Controlling Agreements has the meaning specified in the recitals of this Agreement.
Equity Pledge Agreement means the equity pledge agreement entered into among and between the Company, the Company’s shareholders, namely, Li Juan, Qian Zhaohua, Xue Zhixin and Zhang Mingshe, and Aero-Biotech on June 8, 2007, as amended from time to time.
Exclusive Call Option has the meaning specified in Section 2.02.
Exclusive Call Option Agreement means the exclusive call option agreement entered into among and between the Company, the Company’s shareholders, namely, Li Juan, Qian Zhaohua, Xue Zhixin and Zhang Mingshe, and Aero-Biotech on June 8, 2007, as amended from time to time.
Exclusive Consultancy Service Agreement means the exclusive consultancy service agreement entered into between the Company and Aero-Biotech on June 8, 2007, as amended from time to time.
Exclusive Technology Development, Technology Support and Technology Service Agreement means the exclusive technology development, technology support and technology service agreement entered into between the Company and Aero-Biotech on June 8, 2007, as amended from time to time.

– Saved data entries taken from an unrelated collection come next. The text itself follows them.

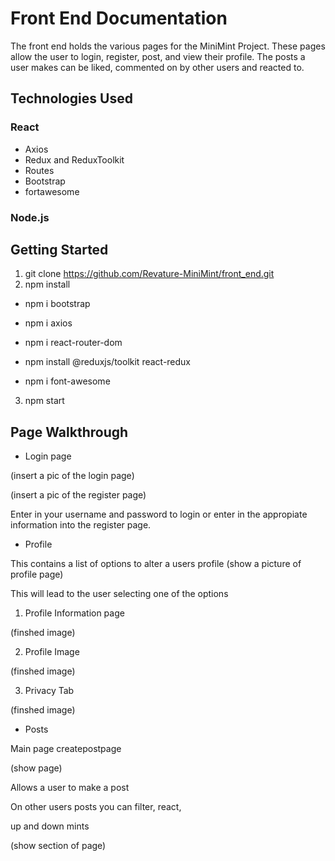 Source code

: # Front End Documentation
The front end holds the various pages for the MiniMint Project.
These pages allow the user to login, register, post, and view 
their profile. The posts a user makes can be liked, commented on
by other users and reacted to.

## Technologies Used
### React
- Axios
- Redux and ReduxToolkit
- Routes
- Bootstrap
- fortawesome
### Node.js
## Getting Started
1. git clone https://github.com/Revature-MiniMint/front_end.git
2. npm install

- npm i bootstrap
- npm i axios

- npm i react-router-dom

- npm install @reduxjs/toolkit react-redux

- npm i font-awesome

3. npm start

## Page Walkthrough 
- Login page

(insert a pic of the login page)

(insert a pic of the register page)

Enter in your username and password to login or 
enter in the appropiate information into the
register page.

- Profile 

This contains a list of options to alter a users profile
(show a picture of profile page)

This will lead to the user selecting one of the options

1. Profile Information page 

(finshed image)

2. Profile Image 

(finshed image)

3. Privacy Tab

(finshed image)

- Posts

Main page createpostpage

(show page)

Allows a user to make a post


On other users posts you can filter, react,

up and down mints

(show section of page)








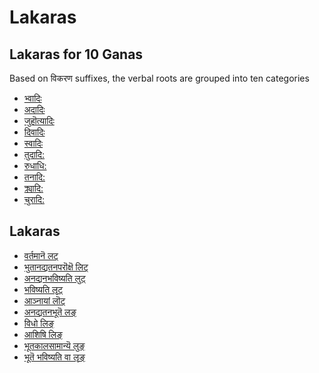 # Lakaras
## Lakaras for 10 Ganas
Based on विकरण suffixes, the verbal roots are grouped into ten categories
* [भ्वादिः]()
* [अदादिः]()
* [जुहॊत्यादिः]()
* [दिवादिः]()
* [स्वादिः]()
* [तुदादि:]()
* [रुधाधि:]()
* [तनादि:]()
* [क्र्यादि:]()
* [चुरादि:]()

## Lakaras
* [वर्तमानॆ लट्]()
* [भुतानद्यतनपरॊक्षॆ लिट्]()
* [अनद्यनभविष्यति लुट्]()
* [भविष्यति लृट्]()
* [आञ्नायां लॊट्]()
* [अनद्यतनभूतॆ लङ्]()
* [विधो लिङ्]()
* [आशिषि लिङ्]()
* [भूतकालसामान्यॆ लुङ्]()
* [भूतॆ भविष्यति वा लृङ्]()

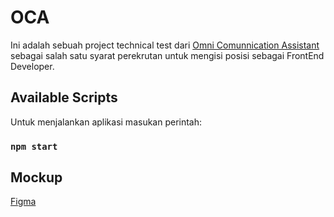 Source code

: # OCA

Ini adalah sebuah project technical test dari [Omni Comunnication Assistant](https://ocaindonesia.co.id/) sebagai salah satu syarat perekrutan untuk mengisi posisi sebagai FrontEnd Developer.

## Available Scripts

Untuk menjalankan aplikasi masukan perintah:

### `npm start`

## Mockup

[Figma](https://www.figma.com/file/xJrxfX3bjO2aKUmzrV0PQ7/Untitled?node-id=0%3A1)
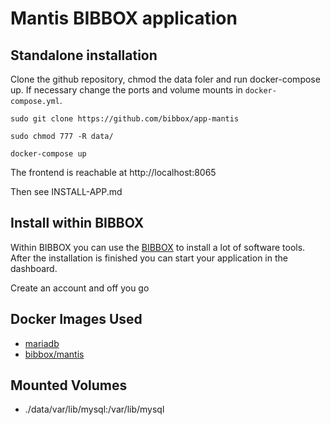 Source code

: # Mantis BIBBOX application

## Standalone installation
Clone the github repository, chmod the data foler and run docker-compose up. If necessary change the ports and volume mounts in `docker-compose.yml`.

`sudo git clone https://github.com/bibbox/app-mantis`

`sudo chmod 777 -R data/`

`docker-compose up`

The frontend is reachable at http://localhost:8065

Then see INSTALL-APP.md

## Install within BIBBOX

Within BIBBOX you can use the [BIBBOX](https://bibbox.readthedocs.io/en/latest/) to install a lot of software tools. After the installation is finished you can start your application in the dashboard. 

Create an account and off you go 

## Docker Images Used
* [mariadb](https://hub.docker.com/_/mariadb)
* [bibbox/mantis](https://hub.docker.com/r/bibbox/mantis)

## Mounted Volumes

- ./data/var/lib/mysql:/var/lib/mysql
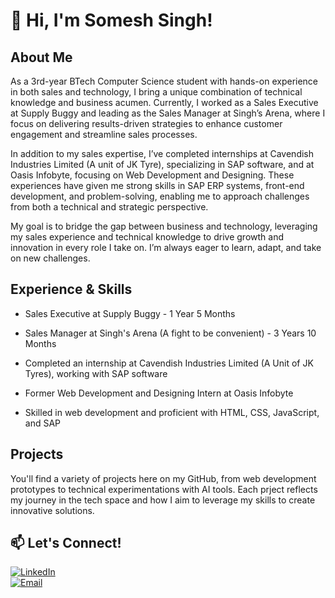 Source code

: #  👋 Hi, I'm Somesh Singh!

## About Me

As a 3rd-year BTech Computer Science student with hands-on experience in both sales and technology, I bring a unique combination of technical knowledge and business acumen. Currently, I  worked as a Sales Executive at Supply Buggy and leading as the Sales Manager at Singh’s Arena, where I focus on delivering results-driven strategies to enhance customer engagement and streamline sales processes.

In addition to my sales expertise, I’ve completed internships at Cavendish Industries Limited (A unit of JK Tyre), specializing in SAP software, and at Oasis Infobyte, focusing on Web Development and Designing. These experiences have given me strong skills in SAP ERP systems, front-end development, and problem-solving, enabling me to approach challenges from both a technical and strategic perspective.

My goal is to bridge the gap between business and technology, leveraging my sales experience and technical knowledge to drive growth and innovation in every role I take on. I’m always eager to learn, adapt, and take on new challenges.

## Experience & Skills

- Sales Executive at Supply Buggy - 1 Year 5 Months

- Sales Manager at Singh's Arena (A fight to be convenient) - 3 Years 10 Months

- Completed an internship at Cavendish Industries Limited (A Unit of JK Tyres), working with SAP software

- Former Web Development and Designing Intern at Oasis Infobyte

- Skilled in web development and proficient with HTML, CSS, JavaScript, and SAP


## Projects

You'll find a variety of projects here on my GitHub, from web development prototypes to technical experimentations with AI tools. Each prject reflects my journey in the tech space and how I aim to leverage my skills to create innovative solutions.


## 📫 Let's Connect!
[![LinkedIn](https://img.shields.io/badge/-LinkedIn-0077B5?style=flat&logo=linkedin&logoColor=white)](https://www.linkedin.com/in/somesh-singh-2aa796229/)  
[![Email](https://img.shields.io/badge/-Email-D14836?style=flat&logo=gmail&logoColor=white)](mailto:somesh572000@gmail.com)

Governmental Authority means any court, tribunal, arbitrator, authority, agency, commission, official or other instrumentality of the PRC, any foreign country or any domestic or foreign state, province, county, city or other political subdivision.
Law means any publicly promulgated applicable statute, law, ordinance, regulation, rule, code, order, other requirement or rule of law.
Lease Transfer Agreements have the meaning specified in Section 6.02.
Letter of Undertaking means the letter of undertaking signed by the Company’s shareholders, namely, Li Juan, Qian Zhaohua, Xue Zhixin and Zhang Mingshe on July 13, 2007, as amended from time to time.
Lien means any mortgage, deed of trust, pledge, hypothecation, assignment, encumbrance, lien (statutory or other) or preference, priority, right or other security interest or preferential arrangement of any kind or nature whatsoever.
Losses has the meaning specified in Section 7.01.
New Letter of Undertaking means the letter of undertaking in the form of attached hereto as Appendix F signed by Aero-Biotech.
Power of Attorney means the power of attorney signed by the Company’s shareholders, namely, Li Juan, Qian Zhaohua, Xue Zhixin and Zhang Mingshe on June 8, 2007, as amended from time to time.
PRC has the meaning specified in the recitals of this Agreement.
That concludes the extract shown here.